• [HOW TO COMPLETE THIS TASK] Pick every line out of the entries below that has the string "수용력을", and copy it.

════════════════

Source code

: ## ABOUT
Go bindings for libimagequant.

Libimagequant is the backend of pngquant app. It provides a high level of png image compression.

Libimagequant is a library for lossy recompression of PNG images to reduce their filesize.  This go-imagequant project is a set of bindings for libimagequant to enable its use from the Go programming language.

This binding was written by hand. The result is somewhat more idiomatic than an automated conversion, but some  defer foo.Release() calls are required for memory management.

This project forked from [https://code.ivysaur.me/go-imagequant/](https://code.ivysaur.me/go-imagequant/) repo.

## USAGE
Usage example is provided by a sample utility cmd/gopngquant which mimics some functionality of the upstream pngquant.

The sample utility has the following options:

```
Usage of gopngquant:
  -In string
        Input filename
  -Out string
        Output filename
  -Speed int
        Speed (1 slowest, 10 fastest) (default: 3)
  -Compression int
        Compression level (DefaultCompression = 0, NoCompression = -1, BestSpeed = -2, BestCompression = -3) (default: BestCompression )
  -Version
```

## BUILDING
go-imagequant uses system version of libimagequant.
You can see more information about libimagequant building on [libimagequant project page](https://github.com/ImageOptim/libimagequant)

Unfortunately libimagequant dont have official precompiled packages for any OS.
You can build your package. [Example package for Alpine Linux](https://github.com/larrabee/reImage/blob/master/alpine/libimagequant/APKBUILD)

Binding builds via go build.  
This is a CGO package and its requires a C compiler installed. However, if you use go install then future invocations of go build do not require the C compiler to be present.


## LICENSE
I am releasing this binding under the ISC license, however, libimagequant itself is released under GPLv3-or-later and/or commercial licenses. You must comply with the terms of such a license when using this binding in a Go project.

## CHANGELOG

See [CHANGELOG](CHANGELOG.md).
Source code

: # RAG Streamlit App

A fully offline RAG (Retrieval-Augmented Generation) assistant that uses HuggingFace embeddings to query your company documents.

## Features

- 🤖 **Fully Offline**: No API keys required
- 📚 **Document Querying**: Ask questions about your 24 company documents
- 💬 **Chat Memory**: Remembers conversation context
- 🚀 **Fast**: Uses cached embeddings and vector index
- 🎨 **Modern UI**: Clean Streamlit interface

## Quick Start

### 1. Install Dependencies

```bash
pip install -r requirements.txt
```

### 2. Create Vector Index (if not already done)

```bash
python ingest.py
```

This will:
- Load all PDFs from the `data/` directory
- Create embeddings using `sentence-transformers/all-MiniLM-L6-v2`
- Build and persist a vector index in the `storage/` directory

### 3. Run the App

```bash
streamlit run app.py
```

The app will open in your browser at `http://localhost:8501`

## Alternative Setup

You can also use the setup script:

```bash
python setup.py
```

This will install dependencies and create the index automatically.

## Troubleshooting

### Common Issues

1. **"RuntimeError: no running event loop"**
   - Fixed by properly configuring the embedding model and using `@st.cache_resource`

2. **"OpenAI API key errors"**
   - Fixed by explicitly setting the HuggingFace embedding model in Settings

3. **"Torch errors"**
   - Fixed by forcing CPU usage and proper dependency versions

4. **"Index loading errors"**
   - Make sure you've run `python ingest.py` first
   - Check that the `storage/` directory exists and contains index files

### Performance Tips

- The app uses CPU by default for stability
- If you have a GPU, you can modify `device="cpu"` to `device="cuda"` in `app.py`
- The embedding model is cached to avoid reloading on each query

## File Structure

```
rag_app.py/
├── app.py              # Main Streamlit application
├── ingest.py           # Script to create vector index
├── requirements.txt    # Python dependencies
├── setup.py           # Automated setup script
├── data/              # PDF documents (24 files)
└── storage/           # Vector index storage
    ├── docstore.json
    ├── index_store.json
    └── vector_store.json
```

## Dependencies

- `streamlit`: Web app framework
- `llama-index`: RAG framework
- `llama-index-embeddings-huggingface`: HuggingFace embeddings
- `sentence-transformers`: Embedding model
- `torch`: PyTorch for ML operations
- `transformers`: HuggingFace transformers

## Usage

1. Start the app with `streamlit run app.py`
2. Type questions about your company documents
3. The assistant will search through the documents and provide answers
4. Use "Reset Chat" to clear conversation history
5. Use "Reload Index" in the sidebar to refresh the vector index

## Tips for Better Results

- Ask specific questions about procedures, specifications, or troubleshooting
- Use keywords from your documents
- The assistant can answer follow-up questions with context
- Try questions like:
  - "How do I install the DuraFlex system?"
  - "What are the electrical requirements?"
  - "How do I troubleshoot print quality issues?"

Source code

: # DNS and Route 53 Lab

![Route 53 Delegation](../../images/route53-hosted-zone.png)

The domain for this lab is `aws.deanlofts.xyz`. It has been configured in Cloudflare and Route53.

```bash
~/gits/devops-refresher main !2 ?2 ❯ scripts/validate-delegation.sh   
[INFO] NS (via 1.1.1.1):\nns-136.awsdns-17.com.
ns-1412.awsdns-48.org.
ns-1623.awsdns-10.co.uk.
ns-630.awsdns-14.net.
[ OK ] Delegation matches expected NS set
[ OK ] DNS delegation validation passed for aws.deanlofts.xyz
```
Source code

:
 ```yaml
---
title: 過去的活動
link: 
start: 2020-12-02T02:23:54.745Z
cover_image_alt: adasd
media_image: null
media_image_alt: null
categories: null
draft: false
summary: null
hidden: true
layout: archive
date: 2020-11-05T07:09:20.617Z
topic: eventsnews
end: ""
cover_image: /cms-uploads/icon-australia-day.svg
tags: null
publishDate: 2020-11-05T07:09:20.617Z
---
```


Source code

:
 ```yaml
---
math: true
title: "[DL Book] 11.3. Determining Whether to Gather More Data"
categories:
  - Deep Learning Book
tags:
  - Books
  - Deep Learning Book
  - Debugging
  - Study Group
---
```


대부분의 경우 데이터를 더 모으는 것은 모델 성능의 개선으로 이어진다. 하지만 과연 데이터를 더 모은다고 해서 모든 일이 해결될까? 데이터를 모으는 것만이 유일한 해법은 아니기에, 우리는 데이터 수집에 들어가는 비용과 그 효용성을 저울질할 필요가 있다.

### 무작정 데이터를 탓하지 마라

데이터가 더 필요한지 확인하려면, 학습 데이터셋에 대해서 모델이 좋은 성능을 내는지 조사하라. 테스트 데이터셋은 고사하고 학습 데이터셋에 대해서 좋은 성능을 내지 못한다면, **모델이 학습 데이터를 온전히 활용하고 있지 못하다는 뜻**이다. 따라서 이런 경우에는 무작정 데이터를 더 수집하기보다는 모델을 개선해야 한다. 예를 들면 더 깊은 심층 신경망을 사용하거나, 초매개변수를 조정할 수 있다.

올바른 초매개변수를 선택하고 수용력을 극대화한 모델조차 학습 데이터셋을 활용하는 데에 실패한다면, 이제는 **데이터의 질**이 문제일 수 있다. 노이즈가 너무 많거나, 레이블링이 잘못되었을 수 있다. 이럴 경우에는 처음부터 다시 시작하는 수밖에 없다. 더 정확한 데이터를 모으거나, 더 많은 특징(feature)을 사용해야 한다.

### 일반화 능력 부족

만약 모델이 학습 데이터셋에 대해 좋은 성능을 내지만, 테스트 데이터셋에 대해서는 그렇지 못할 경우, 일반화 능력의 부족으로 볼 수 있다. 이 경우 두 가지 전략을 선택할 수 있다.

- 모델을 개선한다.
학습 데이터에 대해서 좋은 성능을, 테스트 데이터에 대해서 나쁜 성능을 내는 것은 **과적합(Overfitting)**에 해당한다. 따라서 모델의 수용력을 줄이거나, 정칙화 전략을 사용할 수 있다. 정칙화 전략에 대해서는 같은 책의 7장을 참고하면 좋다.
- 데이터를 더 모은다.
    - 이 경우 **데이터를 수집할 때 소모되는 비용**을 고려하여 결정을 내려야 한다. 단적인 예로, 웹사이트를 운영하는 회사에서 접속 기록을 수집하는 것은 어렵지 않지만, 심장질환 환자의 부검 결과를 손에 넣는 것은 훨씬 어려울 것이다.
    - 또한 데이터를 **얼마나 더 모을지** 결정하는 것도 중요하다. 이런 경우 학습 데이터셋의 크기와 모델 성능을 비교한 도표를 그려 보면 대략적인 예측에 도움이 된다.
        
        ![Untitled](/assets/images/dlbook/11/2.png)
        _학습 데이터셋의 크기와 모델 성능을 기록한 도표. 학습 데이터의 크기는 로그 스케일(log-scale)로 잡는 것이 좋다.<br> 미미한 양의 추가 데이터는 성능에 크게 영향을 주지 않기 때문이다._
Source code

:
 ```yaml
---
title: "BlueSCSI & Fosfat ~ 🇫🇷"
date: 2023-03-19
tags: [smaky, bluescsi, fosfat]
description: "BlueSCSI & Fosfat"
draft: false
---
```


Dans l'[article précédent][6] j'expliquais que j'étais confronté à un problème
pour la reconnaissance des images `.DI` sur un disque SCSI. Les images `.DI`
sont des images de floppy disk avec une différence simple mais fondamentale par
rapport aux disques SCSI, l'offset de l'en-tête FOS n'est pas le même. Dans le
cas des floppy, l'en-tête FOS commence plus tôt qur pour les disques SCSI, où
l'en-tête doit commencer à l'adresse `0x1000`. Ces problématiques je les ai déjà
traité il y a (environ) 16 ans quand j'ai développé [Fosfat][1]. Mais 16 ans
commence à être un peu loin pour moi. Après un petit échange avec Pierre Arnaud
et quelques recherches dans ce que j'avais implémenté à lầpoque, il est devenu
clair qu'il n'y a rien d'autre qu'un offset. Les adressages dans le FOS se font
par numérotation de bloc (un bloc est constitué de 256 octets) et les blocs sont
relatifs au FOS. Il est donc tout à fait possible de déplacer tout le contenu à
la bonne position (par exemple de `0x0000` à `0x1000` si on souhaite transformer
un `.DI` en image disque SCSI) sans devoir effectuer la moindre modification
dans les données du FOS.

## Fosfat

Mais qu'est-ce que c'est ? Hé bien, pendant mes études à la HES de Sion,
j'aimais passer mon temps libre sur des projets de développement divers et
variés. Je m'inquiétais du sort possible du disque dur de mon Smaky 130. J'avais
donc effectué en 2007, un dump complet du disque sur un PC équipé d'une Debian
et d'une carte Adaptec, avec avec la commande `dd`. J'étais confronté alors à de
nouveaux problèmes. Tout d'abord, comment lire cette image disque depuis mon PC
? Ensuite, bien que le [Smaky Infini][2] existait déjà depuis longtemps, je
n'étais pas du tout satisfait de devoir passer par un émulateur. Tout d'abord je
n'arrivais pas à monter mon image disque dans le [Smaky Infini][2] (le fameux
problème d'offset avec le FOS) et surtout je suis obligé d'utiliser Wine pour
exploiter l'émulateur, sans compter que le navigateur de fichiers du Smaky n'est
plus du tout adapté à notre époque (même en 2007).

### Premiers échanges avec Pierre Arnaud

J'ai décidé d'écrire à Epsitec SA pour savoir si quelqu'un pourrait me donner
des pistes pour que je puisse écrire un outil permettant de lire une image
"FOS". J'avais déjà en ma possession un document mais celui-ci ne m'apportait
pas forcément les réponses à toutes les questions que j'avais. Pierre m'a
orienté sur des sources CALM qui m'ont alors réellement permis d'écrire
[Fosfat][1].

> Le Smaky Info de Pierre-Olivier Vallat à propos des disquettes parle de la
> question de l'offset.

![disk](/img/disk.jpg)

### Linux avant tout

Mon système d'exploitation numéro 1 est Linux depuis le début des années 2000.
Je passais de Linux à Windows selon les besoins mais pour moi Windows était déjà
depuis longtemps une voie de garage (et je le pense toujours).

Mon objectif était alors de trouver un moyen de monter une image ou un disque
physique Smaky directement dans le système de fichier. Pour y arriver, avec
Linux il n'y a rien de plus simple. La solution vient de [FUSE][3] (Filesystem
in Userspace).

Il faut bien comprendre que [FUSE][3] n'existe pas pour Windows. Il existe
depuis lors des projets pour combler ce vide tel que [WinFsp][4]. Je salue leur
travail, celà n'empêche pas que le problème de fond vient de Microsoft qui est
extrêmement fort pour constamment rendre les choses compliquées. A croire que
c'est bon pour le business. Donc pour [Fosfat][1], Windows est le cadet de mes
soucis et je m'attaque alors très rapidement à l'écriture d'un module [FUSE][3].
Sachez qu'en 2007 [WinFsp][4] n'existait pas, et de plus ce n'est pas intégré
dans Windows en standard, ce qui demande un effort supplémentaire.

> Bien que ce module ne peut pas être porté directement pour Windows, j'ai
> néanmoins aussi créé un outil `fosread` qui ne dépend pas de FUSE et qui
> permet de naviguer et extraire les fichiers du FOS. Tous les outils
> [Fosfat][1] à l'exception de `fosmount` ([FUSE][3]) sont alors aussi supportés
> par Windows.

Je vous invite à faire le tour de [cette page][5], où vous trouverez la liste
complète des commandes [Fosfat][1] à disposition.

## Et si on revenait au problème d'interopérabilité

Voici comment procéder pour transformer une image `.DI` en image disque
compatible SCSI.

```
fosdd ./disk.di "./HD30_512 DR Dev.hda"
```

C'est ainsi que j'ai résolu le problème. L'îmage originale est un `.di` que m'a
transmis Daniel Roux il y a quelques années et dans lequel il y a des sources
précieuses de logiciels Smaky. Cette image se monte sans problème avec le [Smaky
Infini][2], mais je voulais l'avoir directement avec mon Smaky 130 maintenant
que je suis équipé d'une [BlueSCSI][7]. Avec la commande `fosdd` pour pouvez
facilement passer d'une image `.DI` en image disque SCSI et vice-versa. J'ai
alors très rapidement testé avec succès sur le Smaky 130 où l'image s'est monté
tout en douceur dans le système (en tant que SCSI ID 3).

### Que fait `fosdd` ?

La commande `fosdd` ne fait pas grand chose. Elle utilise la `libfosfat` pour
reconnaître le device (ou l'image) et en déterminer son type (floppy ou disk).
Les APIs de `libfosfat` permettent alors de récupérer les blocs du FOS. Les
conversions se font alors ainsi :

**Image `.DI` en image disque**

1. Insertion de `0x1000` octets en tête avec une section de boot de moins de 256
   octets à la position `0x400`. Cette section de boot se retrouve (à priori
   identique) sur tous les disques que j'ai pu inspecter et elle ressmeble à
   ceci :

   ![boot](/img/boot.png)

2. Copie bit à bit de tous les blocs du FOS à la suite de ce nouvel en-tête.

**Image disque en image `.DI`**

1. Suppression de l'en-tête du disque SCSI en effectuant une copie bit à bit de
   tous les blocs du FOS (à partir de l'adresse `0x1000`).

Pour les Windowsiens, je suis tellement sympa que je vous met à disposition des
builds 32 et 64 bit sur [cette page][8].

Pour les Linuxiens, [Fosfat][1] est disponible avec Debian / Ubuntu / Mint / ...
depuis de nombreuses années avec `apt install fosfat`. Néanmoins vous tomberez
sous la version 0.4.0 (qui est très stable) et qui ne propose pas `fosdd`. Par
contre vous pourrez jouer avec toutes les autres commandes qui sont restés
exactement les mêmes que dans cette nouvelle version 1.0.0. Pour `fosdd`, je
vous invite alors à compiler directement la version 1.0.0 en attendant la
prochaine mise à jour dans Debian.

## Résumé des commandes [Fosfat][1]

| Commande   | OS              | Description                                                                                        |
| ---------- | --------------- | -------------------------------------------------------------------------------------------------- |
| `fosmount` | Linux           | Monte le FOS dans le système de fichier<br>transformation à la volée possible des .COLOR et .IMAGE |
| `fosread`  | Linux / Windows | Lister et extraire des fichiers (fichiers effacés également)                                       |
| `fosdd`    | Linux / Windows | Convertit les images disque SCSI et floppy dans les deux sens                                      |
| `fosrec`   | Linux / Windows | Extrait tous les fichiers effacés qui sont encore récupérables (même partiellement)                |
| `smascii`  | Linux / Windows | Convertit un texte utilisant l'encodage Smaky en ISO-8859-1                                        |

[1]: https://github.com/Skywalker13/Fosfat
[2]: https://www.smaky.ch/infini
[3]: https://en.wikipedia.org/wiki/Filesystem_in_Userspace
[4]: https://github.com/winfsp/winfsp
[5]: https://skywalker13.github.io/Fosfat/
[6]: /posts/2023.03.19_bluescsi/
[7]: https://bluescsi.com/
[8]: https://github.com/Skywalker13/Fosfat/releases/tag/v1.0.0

════════════════

• [SOLUTION TO THIS TASK]
올바른 초매개변수를 선택하고 수용력을 극대화한 모델조차 학습 데이터셋을 활용하는 데에 실패한다면, 이제는 **데이터의 질**이 문제일 수 있다. 노이즈가 너무 많거나, 레이블링이 잘못되었을 수 있다. 이럴 경우에는 처음부터 다시 시작하는 수밖에 없다. 더 정확한 데이터를 모으거나, 더 많은 특징(feature)을 사용해야 한다.
학습 데이터에 대해서 좋은 성능을, 테스트 데이터에 대해서 나쁜 성능을 내는 것은 **과적합(Overfitting)**에 해당한다. 따라서 모델의 수용력을 줄이거나, 정칙화 전략을 사용할 수 있다. 정칙화 전략에 대해서는 같은 책의 7장을 참고하면 좋다.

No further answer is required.